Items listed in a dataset

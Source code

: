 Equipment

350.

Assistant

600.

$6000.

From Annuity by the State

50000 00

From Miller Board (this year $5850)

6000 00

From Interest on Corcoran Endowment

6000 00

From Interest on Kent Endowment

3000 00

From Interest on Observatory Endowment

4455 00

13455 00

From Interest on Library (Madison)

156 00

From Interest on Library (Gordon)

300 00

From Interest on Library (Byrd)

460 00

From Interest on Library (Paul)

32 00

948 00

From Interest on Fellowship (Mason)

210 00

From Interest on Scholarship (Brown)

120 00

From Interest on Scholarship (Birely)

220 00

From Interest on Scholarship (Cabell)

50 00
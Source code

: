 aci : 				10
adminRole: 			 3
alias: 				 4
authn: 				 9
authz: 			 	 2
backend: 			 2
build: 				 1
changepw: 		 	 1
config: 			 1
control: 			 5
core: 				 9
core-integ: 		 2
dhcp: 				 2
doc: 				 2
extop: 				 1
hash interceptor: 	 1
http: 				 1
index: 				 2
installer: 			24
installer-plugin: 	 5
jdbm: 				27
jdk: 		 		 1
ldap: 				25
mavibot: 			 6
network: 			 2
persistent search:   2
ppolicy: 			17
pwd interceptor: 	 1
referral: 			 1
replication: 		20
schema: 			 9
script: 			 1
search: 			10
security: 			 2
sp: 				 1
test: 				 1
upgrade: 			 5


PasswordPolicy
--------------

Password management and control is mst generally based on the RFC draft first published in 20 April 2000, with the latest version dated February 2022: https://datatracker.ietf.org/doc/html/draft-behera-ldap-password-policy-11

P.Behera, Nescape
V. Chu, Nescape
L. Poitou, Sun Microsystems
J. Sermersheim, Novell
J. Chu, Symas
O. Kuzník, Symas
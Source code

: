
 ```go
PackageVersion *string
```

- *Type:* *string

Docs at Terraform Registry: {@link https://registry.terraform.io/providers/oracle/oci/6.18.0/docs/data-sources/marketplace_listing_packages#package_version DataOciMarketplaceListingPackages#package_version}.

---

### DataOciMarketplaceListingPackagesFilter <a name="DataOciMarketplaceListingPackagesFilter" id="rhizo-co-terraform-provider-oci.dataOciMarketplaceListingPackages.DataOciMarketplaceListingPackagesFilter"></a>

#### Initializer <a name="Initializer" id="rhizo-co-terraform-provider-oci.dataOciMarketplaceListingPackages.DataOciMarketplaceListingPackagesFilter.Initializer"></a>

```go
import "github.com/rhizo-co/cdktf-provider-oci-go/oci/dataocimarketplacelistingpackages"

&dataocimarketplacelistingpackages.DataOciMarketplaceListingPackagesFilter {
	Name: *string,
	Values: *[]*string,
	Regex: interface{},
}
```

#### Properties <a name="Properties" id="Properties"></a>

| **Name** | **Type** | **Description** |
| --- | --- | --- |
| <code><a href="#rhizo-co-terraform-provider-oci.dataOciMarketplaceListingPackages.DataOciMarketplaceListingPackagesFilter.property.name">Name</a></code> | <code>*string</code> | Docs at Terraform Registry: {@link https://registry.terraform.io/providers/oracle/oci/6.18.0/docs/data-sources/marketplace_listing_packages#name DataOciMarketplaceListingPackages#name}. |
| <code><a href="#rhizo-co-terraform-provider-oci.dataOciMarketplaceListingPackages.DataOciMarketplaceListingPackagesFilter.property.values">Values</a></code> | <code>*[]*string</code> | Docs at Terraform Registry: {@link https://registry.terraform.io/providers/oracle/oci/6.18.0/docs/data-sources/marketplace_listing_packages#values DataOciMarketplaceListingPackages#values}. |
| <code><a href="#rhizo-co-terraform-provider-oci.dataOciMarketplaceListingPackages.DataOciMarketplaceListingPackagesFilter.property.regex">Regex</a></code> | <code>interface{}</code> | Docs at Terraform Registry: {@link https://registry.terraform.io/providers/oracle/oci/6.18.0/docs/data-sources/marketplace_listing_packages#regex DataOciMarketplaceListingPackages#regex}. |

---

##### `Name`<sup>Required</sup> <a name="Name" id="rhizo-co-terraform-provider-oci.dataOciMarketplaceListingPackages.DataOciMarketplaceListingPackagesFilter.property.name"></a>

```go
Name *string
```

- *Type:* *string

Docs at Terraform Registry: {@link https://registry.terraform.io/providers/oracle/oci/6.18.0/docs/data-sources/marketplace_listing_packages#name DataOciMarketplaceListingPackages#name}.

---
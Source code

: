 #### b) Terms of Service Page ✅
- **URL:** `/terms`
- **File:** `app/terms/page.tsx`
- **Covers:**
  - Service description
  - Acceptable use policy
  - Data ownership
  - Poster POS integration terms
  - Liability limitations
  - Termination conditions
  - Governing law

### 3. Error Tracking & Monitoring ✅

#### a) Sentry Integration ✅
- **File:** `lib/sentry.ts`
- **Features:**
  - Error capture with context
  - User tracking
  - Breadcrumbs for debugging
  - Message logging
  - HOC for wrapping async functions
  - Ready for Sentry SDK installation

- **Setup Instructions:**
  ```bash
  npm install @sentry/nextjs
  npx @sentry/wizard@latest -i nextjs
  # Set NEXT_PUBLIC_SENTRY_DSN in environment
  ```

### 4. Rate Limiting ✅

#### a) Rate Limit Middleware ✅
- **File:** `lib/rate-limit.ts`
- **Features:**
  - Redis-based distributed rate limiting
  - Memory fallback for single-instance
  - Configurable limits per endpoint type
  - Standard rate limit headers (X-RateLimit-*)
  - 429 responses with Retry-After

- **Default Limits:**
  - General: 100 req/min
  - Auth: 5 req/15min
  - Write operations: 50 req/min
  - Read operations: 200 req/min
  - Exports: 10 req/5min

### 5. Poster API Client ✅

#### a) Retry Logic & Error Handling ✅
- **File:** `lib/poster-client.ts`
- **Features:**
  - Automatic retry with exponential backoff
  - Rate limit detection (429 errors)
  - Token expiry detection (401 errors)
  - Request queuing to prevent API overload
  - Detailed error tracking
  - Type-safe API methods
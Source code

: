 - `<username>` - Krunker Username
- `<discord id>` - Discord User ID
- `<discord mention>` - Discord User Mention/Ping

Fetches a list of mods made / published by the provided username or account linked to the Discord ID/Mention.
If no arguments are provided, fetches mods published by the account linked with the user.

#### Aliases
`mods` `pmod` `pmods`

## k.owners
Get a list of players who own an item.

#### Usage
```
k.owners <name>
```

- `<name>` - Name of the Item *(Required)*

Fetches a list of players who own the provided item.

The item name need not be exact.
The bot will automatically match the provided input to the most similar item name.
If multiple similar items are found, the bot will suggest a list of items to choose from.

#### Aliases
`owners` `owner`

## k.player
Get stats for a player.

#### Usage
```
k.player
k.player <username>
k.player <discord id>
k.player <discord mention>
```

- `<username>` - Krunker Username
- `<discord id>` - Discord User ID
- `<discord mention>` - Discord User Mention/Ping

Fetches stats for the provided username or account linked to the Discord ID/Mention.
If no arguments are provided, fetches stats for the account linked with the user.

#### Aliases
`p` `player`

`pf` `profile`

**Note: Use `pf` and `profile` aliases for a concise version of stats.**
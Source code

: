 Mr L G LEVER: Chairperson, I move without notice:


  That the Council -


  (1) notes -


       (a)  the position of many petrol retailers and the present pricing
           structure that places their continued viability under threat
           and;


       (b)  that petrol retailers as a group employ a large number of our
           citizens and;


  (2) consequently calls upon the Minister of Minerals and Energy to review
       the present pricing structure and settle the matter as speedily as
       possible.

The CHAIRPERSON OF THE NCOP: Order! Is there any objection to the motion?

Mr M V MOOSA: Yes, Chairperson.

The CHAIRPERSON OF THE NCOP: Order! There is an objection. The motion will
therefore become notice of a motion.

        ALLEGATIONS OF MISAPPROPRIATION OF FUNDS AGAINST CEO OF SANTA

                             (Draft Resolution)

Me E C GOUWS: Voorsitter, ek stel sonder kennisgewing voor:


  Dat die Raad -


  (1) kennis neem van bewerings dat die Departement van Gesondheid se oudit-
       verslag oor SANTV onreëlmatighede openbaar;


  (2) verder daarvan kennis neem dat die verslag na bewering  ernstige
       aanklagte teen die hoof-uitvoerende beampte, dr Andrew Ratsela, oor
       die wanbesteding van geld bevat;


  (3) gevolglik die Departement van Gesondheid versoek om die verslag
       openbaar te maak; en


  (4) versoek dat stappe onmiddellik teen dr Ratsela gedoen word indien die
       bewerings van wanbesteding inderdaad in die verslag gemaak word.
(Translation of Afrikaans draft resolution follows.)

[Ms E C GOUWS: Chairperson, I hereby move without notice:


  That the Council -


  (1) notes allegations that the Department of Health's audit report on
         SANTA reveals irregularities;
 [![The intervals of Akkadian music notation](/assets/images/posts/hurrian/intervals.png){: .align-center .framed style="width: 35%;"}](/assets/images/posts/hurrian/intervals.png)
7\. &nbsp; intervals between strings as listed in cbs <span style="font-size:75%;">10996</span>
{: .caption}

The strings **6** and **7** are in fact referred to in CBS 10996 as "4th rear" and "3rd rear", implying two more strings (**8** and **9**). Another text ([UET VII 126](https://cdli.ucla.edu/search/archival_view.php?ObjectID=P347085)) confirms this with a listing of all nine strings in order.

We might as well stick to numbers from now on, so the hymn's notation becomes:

**Assignment**
Only one stretch of the entries above is wanted: the lines from the one containing "(Draft Resolution)" through the one containing "openbaar te maak; en". Please reproduce it exactly.

**Result**
                             (Draft Resolution)

Me E C GOUWS: Voorsitter, ek stel sonder kennisgewing voor:


  Dat die Raad -


  (1) kennis neem van bewerings dat die Departement van Gesondheid se oudit-
       verslag oor SANTV onreëlmatighede openbaar;


  (2) verder daarvan kennis neem dat die verslag na bewering  ernstige
       aanklagte teen die hoof-uitvoerende beampte, dr Andrew Ratsela, oor
       die wanbesteding van geld bevat;


  (3) gevolglik die Departement van Gesondheid versoek om die verslag
       openbaar te maak; en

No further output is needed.